Object oriented languages allow implementers to define object closures, function objects, or functors to pass referencing environment with objects. Can let the object’s fields hold context for the method.

Ex1: Java’s interface allows the programmer to encapsulate routines as methods of objects, e.g., “runnable” objects Ex2: In C++, an object of a class that overrides operator() can be called as if it were a function!

Lambda Expressions

Generally, the lambda keyword introduces an anonymous function; this comes from the lambda calculus, which provides the mathematical foundations for functional programming.

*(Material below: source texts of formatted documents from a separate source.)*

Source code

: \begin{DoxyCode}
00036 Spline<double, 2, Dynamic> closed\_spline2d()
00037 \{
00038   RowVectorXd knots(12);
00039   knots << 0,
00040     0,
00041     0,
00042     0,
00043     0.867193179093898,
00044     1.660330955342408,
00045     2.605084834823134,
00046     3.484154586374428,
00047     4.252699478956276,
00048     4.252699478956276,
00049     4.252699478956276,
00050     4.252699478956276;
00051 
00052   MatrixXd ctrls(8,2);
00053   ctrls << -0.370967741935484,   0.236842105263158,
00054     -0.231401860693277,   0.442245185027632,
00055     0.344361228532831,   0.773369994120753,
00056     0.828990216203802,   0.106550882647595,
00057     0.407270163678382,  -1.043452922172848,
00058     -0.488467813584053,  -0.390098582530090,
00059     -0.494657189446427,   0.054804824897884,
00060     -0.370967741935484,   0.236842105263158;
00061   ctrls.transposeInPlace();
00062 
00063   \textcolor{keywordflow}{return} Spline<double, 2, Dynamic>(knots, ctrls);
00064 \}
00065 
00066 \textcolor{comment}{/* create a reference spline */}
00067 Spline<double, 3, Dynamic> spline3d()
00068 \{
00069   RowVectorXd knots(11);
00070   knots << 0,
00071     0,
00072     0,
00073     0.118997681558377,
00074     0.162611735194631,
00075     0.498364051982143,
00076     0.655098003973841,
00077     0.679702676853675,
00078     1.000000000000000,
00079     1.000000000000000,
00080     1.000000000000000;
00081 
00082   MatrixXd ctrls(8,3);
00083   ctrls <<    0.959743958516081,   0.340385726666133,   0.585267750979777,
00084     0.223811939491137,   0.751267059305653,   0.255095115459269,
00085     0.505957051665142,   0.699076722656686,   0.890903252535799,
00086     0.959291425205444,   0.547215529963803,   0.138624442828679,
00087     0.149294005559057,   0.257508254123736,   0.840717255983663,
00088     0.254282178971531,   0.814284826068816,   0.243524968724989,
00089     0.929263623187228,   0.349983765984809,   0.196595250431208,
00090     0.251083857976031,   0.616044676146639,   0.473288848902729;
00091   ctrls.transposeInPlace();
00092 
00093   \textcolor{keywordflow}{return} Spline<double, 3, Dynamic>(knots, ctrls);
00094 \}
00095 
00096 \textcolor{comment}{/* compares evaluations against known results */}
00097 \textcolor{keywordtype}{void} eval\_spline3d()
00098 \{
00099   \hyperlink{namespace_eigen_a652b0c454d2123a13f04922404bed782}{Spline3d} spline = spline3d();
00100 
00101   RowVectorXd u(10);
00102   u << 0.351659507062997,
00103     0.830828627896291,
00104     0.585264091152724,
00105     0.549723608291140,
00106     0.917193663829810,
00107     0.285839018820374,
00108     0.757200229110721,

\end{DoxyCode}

Will be discussed later in the course (Scott section 3.6.4).

Meaning of names within a scope

  • aliases: two or more names that refer to the same object at the same point in the program
  • Overloaded name: A name that can refer to more than one object at a given point in a program
  • Overloading re: polymorphism: allows a subroutine or a program fragment to behave in a different way depending on the type of its args

Aliases

Ex: union in C:

union Data {
	int i;
	double d;
} my_data;

my_data can either store an int or double; in memory, storage for largest possible type is required to be allocated.

Aliases are common sources of bugs and code analysis becomes more difficult.

Overloading

Ex: Almost all programming languages have the ‘+’ operator overloaded for different arg types.

Polymorphism

  • Explicit polymorphism-code takes type as a parameter. Also called genericity.
  • Subtype polymorphism-subtype relation between types. Supports dynamic dispatch (method overriding by subtypes). More on this later.

Coercion

Compiler automatically converts a value from one type to another when second type is required by context.

Difference between coercion and overloading:

int i = 4;
int j;
j = 2.3 + i;

The 4 is coerced into a floating point number, and then the correct ‘+’ is chosen via the overloaded floating point args.

Coercion rules are different for different languages!

Chapter 4 - Semantic Analysis

Context constraints

Not specified by CFG; usually too much work to try to specify these constraints via a CFG (hence their context-free-ness)

Kinds of semantic (contextual) constraints- static and dynamic!

Examples of static constraints:

  1. Variables must be declared before used
  2. Variables cannot be declared more than once in the same program unit
  3. Compatible types during declaration
  4. Every function must contain at least one return statement

Static analysis is what’s done to check these constraints. Can be described in terms of decoration of a syntax tree. The annotations themselves are known as attributes. The analysis is precise if the compiler can determine whether a griven program follows the rules.

Dynamic checks consist of code generated by the compiler to catch run-time errors. For example, assert.

Role of semantic analyzer

Wide variation in what must be checked dynamically between programming languages. Static analyzers enforce static rules and annotate the program with information needed to generate code for dynamic checks.

Attribute grammars

Provides a formal framework for decoration of a tree. Based on a context free grammar. Add attributes to various symbols and production rules to semantic rules to specify context constraints.

Semantic funtions must be written in terms of some already existing notation. For ex, normal mathematics (e.g., specifying range for an unsigned int). Also, can use code fragments, type theory, etc.